Pencinta Batik: Batik Printing Merusak Citra Batik
- Viva.co.id/Linda Hasibuan
VIVA.co.id – Batik tulis merupakan sebuah batik yang dibuat dengan cara ditulis dengan menggunakan cairan malam atau lilin pada permukaan kain dengan alat yang disebut canting. Proses batik tulis sangat rumit, halus, dan paling lama pengerjaannya.
Karena prosesnya yang rumit dan lama, membuat selembar kain batik tulis asli memiliki harga yang mahal. Ini pula yang membuat batik tulis, lebih eksklusif karena murni diproses oleh tangan.
Kendati demikian, munculnya batik printing atau sablon memberi imbas negatif untuk perkembangan batik tulis atau cap. Padahal nilai murni dari budaya membatik dilihat dari rentang warna, tulis dan cap. Sementara untuk simbol dan motifnya sendiri telah banyak mengikuti perkembangan zaman dan itu bukan suatu masalah.
"Batik tidak hanya sekadar simbol atau motif tapi ada suatu proses di dalamnya. Dalam membuat motif itu juga sebuah kemampuan dan karya tangan yang patut dihargai," ujar Laretna T. Adishakti selaku Dewan Pakar Paguyuban Pencinta Batik Indonesia Sekar Jagad kepada VIVA.co.id saat ditemui di kawasan Jakarta Pusat, Senin, 3 Oktober 2016.

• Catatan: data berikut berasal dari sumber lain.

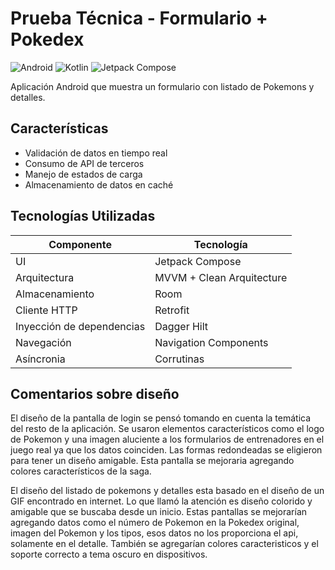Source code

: # Prueba Técnica - Formulario + Pokedex

![Android](https://img.shields.io/badge/Android-3DDC84?style=for-the-badge&logo=android&logoColor=white)
![Kotlin](https://img.shields.io/badge/Kotlin-7F52FF?style=for-the-badge&logo=kotlin&logoColor=white)
![Jetpack Compose](https://img.shields.io/badge/Jetpack_Compose-4285F4?style=for-the-badge&logo=jetpack-compose&logoColor=white)

Aplicación Android que muestra un formulario con listado de Pokemons y detalles.

## Características

- Validación de datos en tiempo real
- Consumo de API de terceros
- Manejo de estados de carga
- Almacenamiento de datos en caché

## Tecnologías Utilizadas

| Componente       | Tecnología           |
|------------------|----------------------|
| UI               | Jetpack Compose      |
| Arquitectura     | MVVM + Clean Arquitecture |
| Almacenamiento   | Room                 |
| Cliente HTTP     | Retrofit             |
| Inyección de dependencias | Dagger Hilt          |
| Navegación     | Navigation Components             |
| Asíncronia     | Corrutinas             |

## Comentarios sobre diseño
El diseño de la pantalla de login se pensó tomando en cuenta la temática del resto de la aplicación. Se usaron elementos característicos como el logo de Pokemon y una imagen aluciente 
a los formularios de entrenadores en el juego real ya que los datos coinciden. Las formas redondeadas se eligieron para tener un diseño amigable. 
Esta pantalla se mejoraria agregando colores característicos de la saga.

El diseño del listado de pokemons y detalles esta basado en el diseño de un GIF encontrado en internet. Lo que llamó la atención es diseño colorido y amigable que se buscaba desde un inicio.
Estas pantallas se mejorarían agregando datos como el número de Pokemon en la Pokedex original, imagen del Pokemon y los tipos, esos datos no los proporciona el api, solamente en el detalle. 
También se agregarían colores caracteristicos y el soporte correcto a tema oscuro en dispositivos.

Dia mengatakan, demi menyejahterakan para pembatik tulis atau cap, sebaiknya jangan membeli batik printing. Itu lantaran batik printing merusak citra seni membatik yang sesungguhnya.

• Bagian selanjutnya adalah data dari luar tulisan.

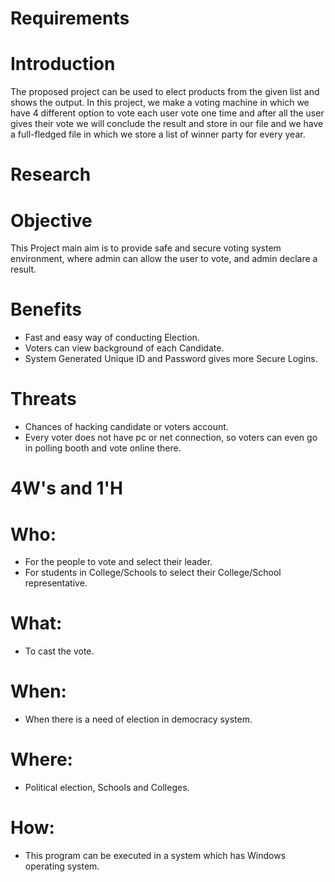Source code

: # Requirements 
# Introduction
The proposed project can be used to elect products from the given list and shows the output.
In this project, we make a voting machine in which we have 4 different option to vote each user vote one time and after all the user gives their vote we will
conclude the result and store in our file and we have a full-fledged file in which we store a list of winner party for every year.
 
# Research
# Objective
This Project main aim is to provide safe and secure voting system environment, where admin can allow the user to vote, and admin declare a result.

# Benefits
* Fast and easy way of conducting Election.
* Voters can view background of each Candidate.
* System Generated Unique ID and Password gives more Secure Logins.

# Threats
* Chances of hacking candidate or voters account.
* Every voter does not have pc or net connection, so voters can even go in polling booth and vote online there.

# 4W's and 1'H

# Who:
* For the people to vote and select their leader.
* For students in College/Schools to select their College/School representative.
# What:
* To cast the vote.
# When:
* When there is a need of election in democracy system.
# Where:
* Political election, Schools and Colleges.
# How:
* This program can be executed in a system which has Windows operating system.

Tidak hanya itu, batik tulis dan cap merupakan suatu tradisi yang telah diunggulkan melalui prosesnya. Karena itu, kata dia, sebaiknya perlu diperhatikan idealisme dalam membeli batik.
"Mari kita angkat keunggulan yang kita punya dengan benar, karena yang namanya tradisi, ya tetap tradisi. Dan satu warna alam tetap satu warna alam, jangan dicampur dengan bahan yang ada kimianya. Kemudian cara pembuatannya jangan ada printing-nya," tutur dia.

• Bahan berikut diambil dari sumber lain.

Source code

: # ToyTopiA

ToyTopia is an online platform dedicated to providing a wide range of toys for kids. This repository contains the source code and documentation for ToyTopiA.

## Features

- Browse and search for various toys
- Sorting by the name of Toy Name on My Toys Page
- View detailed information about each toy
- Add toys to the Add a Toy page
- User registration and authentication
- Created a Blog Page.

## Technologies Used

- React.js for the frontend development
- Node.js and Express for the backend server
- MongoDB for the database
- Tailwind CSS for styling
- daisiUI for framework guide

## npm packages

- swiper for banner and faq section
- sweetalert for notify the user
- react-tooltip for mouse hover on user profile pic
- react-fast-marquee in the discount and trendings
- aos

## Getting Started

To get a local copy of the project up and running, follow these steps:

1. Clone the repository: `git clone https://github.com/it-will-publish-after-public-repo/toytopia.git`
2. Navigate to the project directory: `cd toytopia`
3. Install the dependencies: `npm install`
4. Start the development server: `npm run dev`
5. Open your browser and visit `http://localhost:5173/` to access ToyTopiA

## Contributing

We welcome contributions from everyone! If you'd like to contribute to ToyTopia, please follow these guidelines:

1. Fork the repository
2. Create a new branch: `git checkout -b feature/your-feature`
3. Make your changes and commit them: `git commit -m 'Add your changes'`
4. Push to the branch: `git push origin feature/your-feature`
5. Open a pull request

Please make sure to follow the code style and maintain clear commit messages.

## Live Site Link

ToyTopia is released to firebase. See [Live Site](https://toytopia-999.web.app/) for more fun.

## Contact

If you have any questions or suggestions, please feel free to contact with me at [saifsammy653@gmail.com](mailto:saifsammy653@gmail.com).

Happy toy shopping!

Menurut dia, batik yang dibuat dengan proses printing bukan batik meski memiliki motif seperti batik. Sebenarnya tidak ada yang salah dengan teknik printing, namun kata dia, seharusnya jangan menggunakan motif batik.
Tradisi pembatikan merupakan kunci dan komitmen Indonesia dalam menjaga warisan budaya. Dengan demikian, harus mengedepankan teknik proses guna meningkatkan harkat hidup seniman pembatik tulis.
"Sebenarnya batik itu dahulu dapat dikatakan sangat berkembang. Namun hancur karena tiba-tiba keluar printing yang merusak harkat hidup seniman pembatik," ujar Laretna.